Parenting, it really boils down to one’s ability to predict. Science or art….hard to tell.
And this starts early, shortly after the mesmerizing awe of the newborn look and smell. Soon, the parent is desperately trying to predict the infant’s sleep cycle. If the baby falls asleep at 9:00 pm, do you predict he or she will wake up at 11:00 and therefore there’s no reason for you to get to sleep yet, or might the little cherub sleep until 1:00 am and you can delight in at least 2-3 hours of peaceful rest. After a night or two, or a year or two, you realize there’s absolutely no rhyme or reason to a kids’ sleep cycle and you might as well give up trying to predict anything!
The toddler years are the nightmarish, desperate attempts at predicting the Tasmanian devil’s every movements. Is she too close to the steps and about to tumble down? Is he going to flush that Match Box car down the toilet or is he just happily driving it along the bathtub rim? Is she likely to choke on that piece of food? Is he going to bump his head on the glass table or duck just in time? Apparently at this age, unpredictability is the only predictable aspect of parenting.
You feel like you have a sigh of relief as they enter into the school-age years. Now they can dress themselves, feed themselves, sort-of toilet themselves, and sometimes even entertain themselves for practically an hour (if some electronic device is involved!). You start to feel smug and almost have empathy when you see the bedraggled parents of toddlers chasing kids down the grocery aisle. But then you rapidly realize that there’s a whole new level of prediction which is further complicated by trying to predict interactions with and influences of other children as well. “I’m sorry your friend just blocked you from Minecraft chat. It wouldn’t possibly have anything to do with the fact that you just blew up his carefully constructed building, would it?”
It’s a brain-spinning nightmare, really. The more experience you have with kids, the more adept you get at this game of parenting prediction, but really there is no level of perfection that any parent could ever attain. My life is full of little moments of failing to predict kid behavior (scribbles on walls, broken TV sets, holes in the bedroom doors, plumbing emergencies for toy extraction) interspersed with near constant mental energy trying to predict larger and more consequential situations.
For example, currently I’m trying to predict the likelihood that a guy who goes by the name James will continue to use my address as a meet-up point for people trying to sell electronics on an app. When they arrive, he approaches and then runs off with their item. Within minutes, he has it up on the app for sale. The local police seem unconcerned and apathetic. My neighbors seem to consider it “interesting.” Property management seems to be pondering what to do. I seem to be the one stressed that victims will eventually get fed up with “James” and come storm my townhome. The question is, will I and the boys be home then?
So, here’s my conclusion. There’s no way we as parents or as humans could possibly predict everything that would befall our kids or us.
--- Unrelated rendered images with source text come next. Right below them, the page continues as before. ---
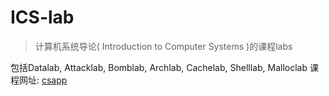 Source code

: # ICS-lab
> 计算机系统导论( Introduction to Computer Systems )的课程labs

包括Datalab, Attacklab, Bomblab, Archlab, Cachelab, Shelllab, Malloclab
课程网址: [csapp](http://www.csapp.cs.cmu.edu/)
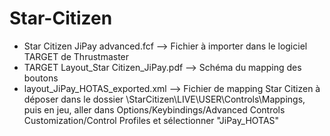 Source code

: # Star-Citizen
* Star Citizen JiPay advanced.fcf --> Fichier à importer dans le logiciel TARGET de Thrustmaster
* TARGET Layout_Star Citizen_JiPay.pdf --> Schéma du mapping des boutons
* layout_JiPay_HOTAS_exported.xml --> Fichier de mapping Star Citizen à déposer dans le dossier \StarCitizen\LIVE\USER\Controls\Mappings, puis en jeu, aller dans Options/Keybindings/Advanced Controls Customization/Control Profiles et sélectionner "JiPay_HOTAS"
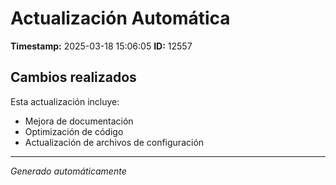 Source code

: # Actualización Automática

**Timestamp:** 2025-03-18 15:06:05
**ID:** 12557

## Cambios realizados

Esta actualización incluye:
- Mejora de documentación
- Optimización de código
- Actualización de archivos de configuración

---
*Generado automáticamente*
We get better with each experience, we rely on family and friends to lend advice, we pray and we hope, and that’s the best we can do.
For now, I’ll predict that my boys are going to be really excited about an upcoming surprise and that the first winter snow that is falling tonight. That’s about as much as I can predict. And that’s good enough.
Dear ones – – I have now had Zachary for two weeks, and yes, I do spend a lot of time predicting – – which is tough when you have a three-year-old. But I have reinforced an old habit I had, when I used to help for emergencies with human services. Always park pointing out. It takes a little bit more time. But it means that if there’s an emergency somewhere else, you are on your way; it also means if there are children or crowds around, you’re not backing into them.
I’m going to do that more consistently now. Good point!
I always told my kids that a parking lot was the most dangerous place when it came to cars. Kids are just short and hard to see. When little they always had to hold my hands. One day, Christi who was probably 7 or 8, dashes across the drive in front of the store, turns back to me and says, “See, I’m safe!! Yes, she was, but still not listening to Mom. Yet she had looked and was very careful, so she was learning.
I too whenever possible park pointing out, I just HATE backing up. And too often I get a big car or SUV next to me and I can see nothing as I back.